======== Task data

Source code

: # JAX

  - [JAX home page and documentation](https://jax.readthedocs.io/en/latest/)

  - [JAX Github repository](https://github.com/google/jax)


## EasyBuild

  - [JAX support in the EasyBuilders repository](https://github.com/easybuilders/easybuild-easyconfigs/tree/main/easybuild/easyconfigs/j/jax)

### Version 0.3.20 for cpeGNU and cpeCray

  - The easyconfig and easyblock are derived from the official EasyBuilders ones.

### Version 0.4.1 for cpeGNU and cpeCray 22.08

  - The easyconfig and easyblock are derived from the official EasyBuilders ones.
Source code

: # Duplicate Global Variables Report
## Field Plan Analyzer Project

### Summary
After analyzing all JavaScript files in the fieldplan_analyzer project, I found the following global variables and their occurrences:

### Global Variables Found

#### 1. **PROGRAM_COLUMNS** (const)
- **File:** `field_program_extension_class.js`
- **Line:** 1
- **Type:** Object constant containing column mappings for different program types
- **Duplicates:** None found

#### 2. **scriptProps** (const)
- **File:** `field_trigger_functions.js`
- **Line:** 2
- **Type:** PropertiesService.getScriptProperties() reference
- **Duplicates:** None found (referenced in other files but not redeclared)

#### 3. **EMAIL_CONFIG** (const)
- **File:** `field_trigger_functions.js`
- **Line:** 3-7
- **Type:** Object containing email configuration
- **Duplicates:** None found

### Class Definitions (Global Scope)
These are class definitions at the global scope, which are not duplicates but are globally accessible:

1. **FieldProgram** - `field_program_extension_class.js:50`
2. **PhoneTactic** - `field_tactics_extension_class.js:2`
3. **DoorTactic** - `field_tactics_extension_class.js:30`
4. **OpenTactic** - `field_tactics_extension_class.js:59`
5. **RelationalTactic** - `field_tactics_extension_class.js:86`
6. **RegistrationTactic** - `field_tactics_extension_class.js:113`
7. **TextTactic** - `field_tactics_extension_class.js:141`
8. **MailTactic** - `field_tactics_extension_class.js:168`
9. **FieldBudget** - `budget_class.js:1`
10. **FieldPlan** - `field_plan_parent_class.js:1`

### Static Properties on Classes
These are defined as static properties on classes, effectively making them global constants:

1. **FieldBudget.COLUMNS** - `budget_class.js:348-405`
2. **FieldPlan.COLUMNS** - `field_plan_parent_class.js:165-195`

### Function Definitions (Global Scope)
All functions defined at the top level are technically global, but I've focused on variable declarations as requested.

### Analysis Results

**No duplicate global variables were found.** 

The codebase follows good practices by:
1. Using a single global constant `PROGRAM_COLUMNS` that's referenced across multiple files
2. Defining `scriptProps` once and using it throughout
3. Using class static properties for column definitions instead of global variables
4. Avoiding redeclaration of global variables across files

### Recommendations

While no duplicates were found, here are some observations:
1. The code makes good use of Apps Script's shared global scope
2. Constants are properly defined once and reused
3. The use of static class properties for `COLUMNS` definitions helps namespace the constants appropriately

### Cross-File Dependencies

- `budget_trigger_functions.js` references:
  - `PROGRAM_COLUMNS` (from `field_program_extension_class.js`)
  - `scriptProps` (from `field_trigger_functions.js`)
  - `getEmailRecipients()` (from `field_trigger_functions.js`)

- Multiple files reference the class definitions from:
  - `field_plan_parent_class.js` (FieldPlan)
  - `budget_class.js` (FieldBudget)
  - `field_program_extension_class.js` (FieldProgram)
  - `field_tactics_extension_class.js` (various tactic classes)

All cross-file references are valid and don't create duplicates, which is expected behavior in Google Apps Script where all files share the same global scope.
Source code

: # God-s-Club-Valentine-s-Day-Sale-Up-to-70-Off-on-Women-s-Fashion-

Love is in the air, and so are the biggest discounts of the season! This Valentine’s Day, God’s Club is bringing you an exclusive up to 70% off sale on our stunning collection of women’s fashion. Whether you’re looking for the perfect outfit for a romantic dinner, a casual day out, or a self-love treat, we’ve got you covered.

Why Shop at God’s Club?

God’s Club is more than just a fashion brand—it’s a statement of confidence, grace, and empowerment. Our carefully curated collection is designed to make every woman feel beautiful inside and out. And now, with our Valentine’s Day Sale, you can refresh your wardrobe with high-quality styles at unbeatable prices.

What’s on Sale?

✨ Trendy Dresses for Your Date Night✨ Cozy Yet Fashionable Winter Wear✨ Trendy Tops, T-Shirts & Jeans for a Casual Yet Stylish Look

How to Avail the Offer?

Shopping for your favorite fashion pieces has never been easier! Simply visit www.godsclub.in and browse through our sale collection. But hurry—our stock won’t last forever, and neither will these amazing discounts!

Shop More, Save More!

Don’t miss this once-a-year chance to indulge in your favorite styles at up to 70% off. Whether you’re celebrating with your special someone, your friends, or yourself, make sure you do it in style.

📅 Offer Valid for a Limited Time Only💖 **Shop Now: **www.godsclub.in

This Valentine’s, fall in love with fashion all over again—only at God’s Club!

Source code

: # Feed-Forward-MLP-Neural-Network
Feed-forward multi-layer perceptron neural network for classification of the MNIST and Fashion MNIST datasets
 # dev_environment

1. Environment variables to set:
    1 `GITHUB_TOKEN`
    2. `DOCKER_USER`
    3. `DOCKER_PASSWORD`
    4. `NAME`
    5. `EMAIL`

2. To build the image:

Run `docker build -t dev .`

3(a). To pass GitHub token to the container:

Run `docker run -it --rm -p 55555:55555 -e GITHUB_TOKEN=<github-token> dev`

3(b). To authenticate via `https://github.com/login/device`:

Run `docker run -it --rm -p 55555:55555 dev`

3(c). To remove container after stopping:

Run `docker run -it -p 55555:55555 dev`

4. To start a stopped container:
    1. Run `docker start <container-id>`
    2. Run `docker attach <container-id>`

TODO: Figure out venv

================

Scan the lines above for the word "Type". Return each one that has it.

:: Exercise response ::
- **Type:** Object constant containing column mappings for different program types
- **Type:** PropertiesService.getScriptProperties() reference
- **Type:** Object containing email configuration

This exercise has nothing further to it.